Lingua Franca: Mining foreign languages for social media analytics in CPG – part II

Lingua Franca An overview of NLP part 2

When it comes to the beauty and personal care industry, the only constant is change – social media is abuzz with trends that change by the minute; what is in style today, is past tense tomorrow, making the market fairly unpredictable and challenging to thrive in for brands. In a forest of self-expression via. social media (Twitter, Instagram, Snapchat etc.), text analytics plays a vital role in decoding consumer sentiment, mine popular opinion, leverage consumer feedback for innovation and spot current trends in real-time.

That being said, trends can originate anywhere across the globe. One of the key challenges, in cases such as these, is the lack of a language expert to decode the natural language of the target population. Is there a way to tackle this language barrier and overcome it? Part two of this blog series (Lingua Franca: An overview of NLP and translation for social media analytics in CPG – Part I),will throw light on how this challenge can dealt with by illustrating a use-case with some examples from Korean social media data.

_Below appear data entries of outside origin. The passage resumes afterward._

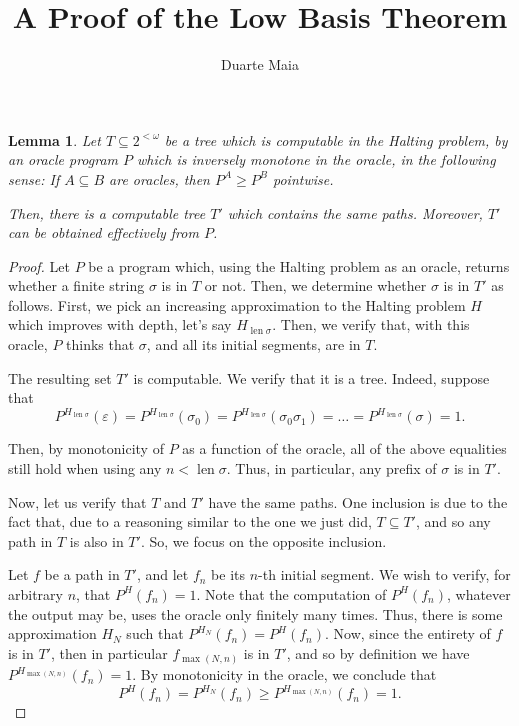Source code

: \documentclass{article}
\title{A Proof of the Low Basis Theorem}
\author{Duarte Maia}
\newtheorem*{lemma}[theorem]{Lemma}
\theoremstyle{nonumberplain}
\newtheorem{proof}{Proof}
\DeclareMathOperator{\len}{\mathrm{len}}
\begin{document}
\maketitle

\begin{lemma}
Let $T \subseteq 2^{<\omega}$ be a tree which is computable in the Halting problem, by an oracle program $P$ which is inversely monotone in the oracle, in the following sense: If $A \subseteq B$ are oracles, then $P^A \geq P^B$ pointwise.

Then, there is a computable tree $T'$ which contains the same paths. Moreover, $T'$ can be obtained effectively from $P$.
\end{lemma}

\begin{proof}
Let $P$ be a program which, using the Halting problem as an oracle, returns whether a finite string $\sigma$ is in $T$ or not. Then, we determine whether $\sigma$ is in $T'$ as follows. First, we pick an increasing approximation to the Halting problem $H$ which improves with depth, let's say $H_{\len \sigma}$. Then, we verify that, with this oracle, $P$ thinks that $\sigma$, and all its initial segments, are in $T$.

The resulting set $T'$ is computable. We verify that it is a tree. Indeed, suppose that
\begin{equation}
P^{H_{\len \sigma}}(\varepsilon) = P^{H_{\len \sigma}}(\sigma_0) = P^{H_{\len \sigma}}(\sigma_0 \sigma_1) = \dots = P^{H_{\len \sigma}}(\sigma) = 1.
\end{equation}

Then, by monotonicity of $P$ as a function of the oracle, all of the above equalities still hold when using any $n < \len \sigma$. Thus, in particular, any prefix of $\sigma$ is in $T'$.

Now, let us verify that $T$ and $T'$ have the same paths. One inclusion is due to the fact that, due to a reasoning similar to the one we just did, $T \subseteq T'$, and so any path in $T$ is also in $T'$. So, we focus on the opposite inclusion.

Let $f$ be a path in $T'$, and let $f_n$ be its $n$-th initial segment. We wish to verify, for arbitrary $n$, that $P^H(f_n) = 1$. Note that the computation of $P^H(f_n)$, whatever the output may be, uses the oracle only finitely many times. Thus, there is some approximation $H_N$ such that $P^{H_N}(f_n) = P^H(f_n)$. Now, since the entirety of $f$ is in $T'$, then in particular $f_{\max(N,n)}$ is in $T'$, and so by definition we have $P^{H_{\max(N,n)}}(f_n) = 1$. By monotonicity in the oracle, we conclude that
\begin{equation}
P^H(f_n) = P^{H_N}(f_n) \geq P^{H_{\max(N,n)}}(f_n) = 1.
\end{equation}
\end{proof}
\end{document}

Use case: The need to mine foreign languages – why is it necessary and how is it relevant?

For a global cosmetic giant, Latentview Analytics wanted to track beauty trends in US region by analyzing text data from various social media platforms. For a time period of one year, Latentview Analytics analyzed trends in beauty to mine insights from consumer COV and sentiment that could be used by the client to identify trends that could become big in the future. Through advanced social media analytics, we discovered that trends such as ‘K-Beauty’, ‘Korean Skincare’ appeared in the observations mined from US data. Brands such as ‘Innisfree’ and ‘Shiseido’ also found mentions in conversations hence it became necessary for the client to track these trends in their places of origin and to see if there is any pattern or trajectory of Korean and Japanese skincare and cosmetic brands slowly finding footing in the market. By identifying trends in foreign language and also tracking the timelines of these trends appearing in the US market, it would be possible to identify future trends originating from these areas. (Shout out to all the BTS fans out there!). The key challenge was to fit the foreign language data into the existing method of analysis and mine trends from it. Handling the volume, cleaning the data, and separating the relevant from the spam terms formed major focus-areas.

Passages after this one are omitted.